WHAT TO DO:
Your reply should be the complete data, reproduced exactly.

EXERCISE DATA:
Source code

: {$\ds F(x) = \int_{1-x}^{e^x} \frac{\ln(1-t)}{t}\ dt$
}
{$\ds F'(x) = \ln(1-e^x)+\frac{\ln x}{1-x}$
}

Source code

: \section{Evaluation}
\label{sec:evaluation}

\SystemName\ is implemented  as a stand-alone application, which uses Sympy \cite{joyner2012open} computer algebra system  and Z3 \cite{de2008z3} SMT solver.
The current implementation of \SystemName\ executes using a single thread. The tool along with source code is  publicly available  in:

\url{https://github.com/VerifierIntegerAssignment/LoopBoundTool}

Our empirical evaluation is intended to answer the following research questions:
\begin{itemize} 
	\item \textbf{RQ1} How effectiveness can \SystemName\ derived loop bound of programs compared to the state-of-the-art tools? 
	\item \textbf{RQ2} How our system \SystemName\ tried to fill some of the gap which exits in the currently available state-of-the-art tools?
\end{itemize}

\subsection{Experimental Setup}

ANSWER:
Source code

: {$\ds F(x) = \int_{1-x}^{e^x} \frac{\ln(1-t)}{t}\ dt$
}
{$\ds F'(x) = \ln(1-e^x)+\frac{\ln x}{1-x}$
}

Source code

: \section{Evaluation}
\label{sec:evaluation}

\SystemName\ is implemented  as a stand-alone application, which uses Sympy \cite{joyner2012open} computer algebra system  and Z3 \cite{de2008z3} SMT solver.
The current implementation of \SystemName\ executes using a single thread. The tool along with source code is  publicly available  in:

\url{https://github.com/VerifierIntegerAssignment/LoopBoundTool}

Our empirical evaluation is intended to answer the following research questions:
\begin{itemize} 
	\item \textbf{RQ1} How effectiveness can \SystemName\ derived loop bound of programs compared to the state-of-the-art tools? 
	\item \textbf{RQ2} How our system \SystemName\ tried to fill some of the gap which exits in the currently available state-of-the-art tools?
\end{itemize}

\subsection{Experimental Setup}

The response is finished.